The ability of various leukotrienes, platelet-activating factor andN-formyl-methyl-leucyl-phenylalanine to augment colonic damage induced by 30% ethanol was investigated in the rat. Each of the mediators was tested at a dose of 2 nmol, administered intracolonically in the ethanol vehicle. When colonic damage was assessed 72 hr later, only leukotriene B₄ significantly augmented damage compared to the controls. The incidence of ulcers increased from 35% in the control group to 90% in the group receiving leukotriene B₄. Leukotriene B₄ administration also resulted in significant increases in colonic myeloperoxidase activity and colonic leukotriene B₄ synthesis. To assess the possible contribution of infiltrating neutrophils to the increase in colonic leukotriene B₄ synthesis that accompanies colonic inflammation, colitis was induced in normal and neutropenic rats by intracolonic administration of trinitrobenzene sulfonic acid. Neutropenia was achieved by treatment with an antineutrophil serum. In the neutropenic animals killed 4 hr after induction of colitis significant changes in leukotriene B₄ synthesis were not observed, whereas a fourfold increase was observed in the controls.

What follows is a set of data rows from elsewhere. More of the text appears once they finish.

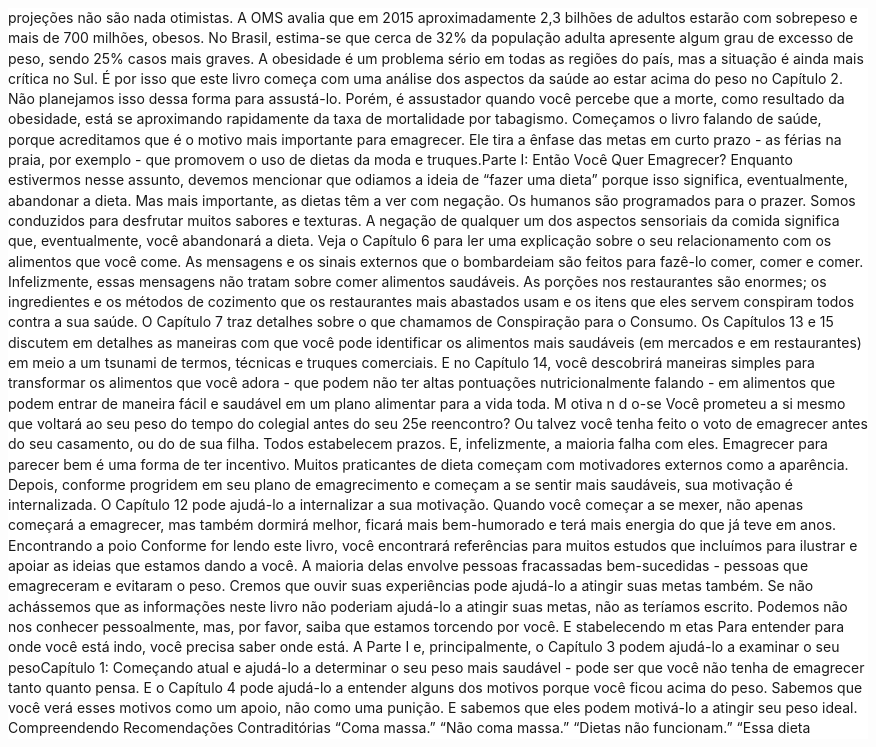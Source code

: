 projeções não são nada otimistas. A OMS avalia que em 2015
aproximadamente 2,3 bilhões de adultos estarão com sobrepeso e mais de 700
milhões, obesos. No Brasil, estima-se que cerca de 32% da população adulta
apresente algum grau de excesso de peso, sendo 25% casos mais graves. A
obesidade é um problema sério em todas as regiões do país, mas a situação é
ainda mais crítica no Sul. É por isso que este livro começa com uma análise
dos aspectos da saúde ao estar acima do peso no Capítulo 2. Não planejamos
isso dessa forma para assustá-lo. Porém, é assustador quando você percebe
que a morte, como resultado da obesidade, está se aproximando rapidamente
da taxa de mortalidade por tabagismo. Começamos o livro falando de saúde,
porque acreditamos que é o motivo mais importante para emagrecer. Ele tira a
ênfase das metas em curto prazo - as férias na praia, por exemplo - que
promovem o uso de dietas da moda e truques.Parte I: Então Você Quer Emagrecer?
Enquanto estivermos nesse assunto, devemos mencionar que odiamos a ideia
de “fazer uma dieta” porque isso significa, eventualmente, abandonar a dieta.
Mas mais importante, as dietas têm a ver com negação. Os humanos são
programados para o prazer. Somos conduzidos para desfrutar muitos sabores e
texturas. A negação de qualquer um dos aspectos sensoriais da comida significa
que, eventualmente, você abandonará a dieta. Veja o Capítulo 6 para ler uma
explicação sobre o seu relacionamento com os alimentos que você come.
As mensagens e os sinais externos que o bombardeiam são feitos para fazê-lo
comer, comer e comer. Infelizmente, essas mensagens não tratam sobre comer
alimentos saudáveis. As porções nos restaurantes são enormes; os ingredientes
e os métodos de cozimento que os restaurantes mais abastados usam e os itens
que eles servem conspiram todos contra a sua saúde. O Capítulo 7 traz detalhes
sobre o que chamamos de Conspiração para o Consumo. Os Capítulos 13 e 15
discutem em detalhes as maneiras com que você pode identificar os alimentos
mais saudáveis (em mercados e em restaurantes) em meio a um tsunami de
termos, técnicas e truques comerciais. E no Capítulo 14, você descobrirá
maneiras simples para transformar os alimentos que você adora - que podem
não ter altas pontuações nutricionalmente falando - em alimentos que podem
entrar de maneira fácil e saudável em um plano alimentar para a vida toda.
M otiva n d o-se
Você prometeu a si mesmo que voltará ao seu peso do tempo do colegial
antes do seu 25e reencontro? Ou talvez você tenha feito o voto de emagrecer
antes do seu casamento, ou do de sua filha. Todos estabelecem prazos. E,
infelizmente, a maioria falha com eles. Emagrecer para parecer bem é uma
forma de ter incentivo. Muitos praticantes de dieta começam com
motivadores externos como a aparência. Depois, conforme progridem em seu
plano de emagrecimento e começam a se sentir mais saudáveis, sua
motivação é internalizada.
O Capítulo 12 pode ajudá-lo a internalizar a sua motivação. Quando você
começar a se mexer, não apenas começará a emagrecer, mas também dormirá
melhor, ficará mais bem-humorado e terá mais energia do que já teve em anos.
Encontrando a poio
Conforme for lendo este livro, você encontrará referências para muitos
estudos que incluímos para ilustrar e apoiar as ideias que estamos dando a
você. A maioria delas envolve pessoas fracassadas bem-sucedidas - pessoas
que emagreceram e evitaram o peso. Cremos que ouvir suas experiências
pode ajudá-lo a atingir suas metas também. Se não achássemos que as
informações neste livro não poderiam ajudá-lo a atingir suas metas, não as
teríamos escrito. Podemos não nos conhecer pessoalmente, mas, por favor,
saiba que estamos torcendo por você.
E stabelecendo m etas
Para entender para onde você está indo, você precisa saber onde está. A
Parte I e, principalmente, o Capítulo 3 podem ajudá-lo a examinar o seu pesoCapítulo 1: Começando
atual e ajudá-lo a determinar o seu peso mais saudável - pode ser que você
não tenha de emagrecer tanto quanto pensa.
E o Capítulo 4 pode ajudá-lo a entender alguns dos motivos porque você ficou
acima do peso. Sabemos que você verá esses motivos como um apoio, não como
uma punição. E sabemos que eles podem motivá-lo a atingir seu peso ideal.
Compreendendo Recomendações
Contraditórias
“Coma massa.” “Não coma massa.” “Dietas não funcionam.” “Essa dieta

From these studies we conclude the following: (1) leukotriene B₄, at a dose of 2 nmol, can significantly potentiate the colonic ulceration induced by 30% ethanol; (2) this action of leukotriene B₄ is not shared by the same dose of the other inflammatory mediators tested; and (3) infiltrating neutrophils are the major source of colonic leukotriene B₄ synthesis in a rat model of colitis.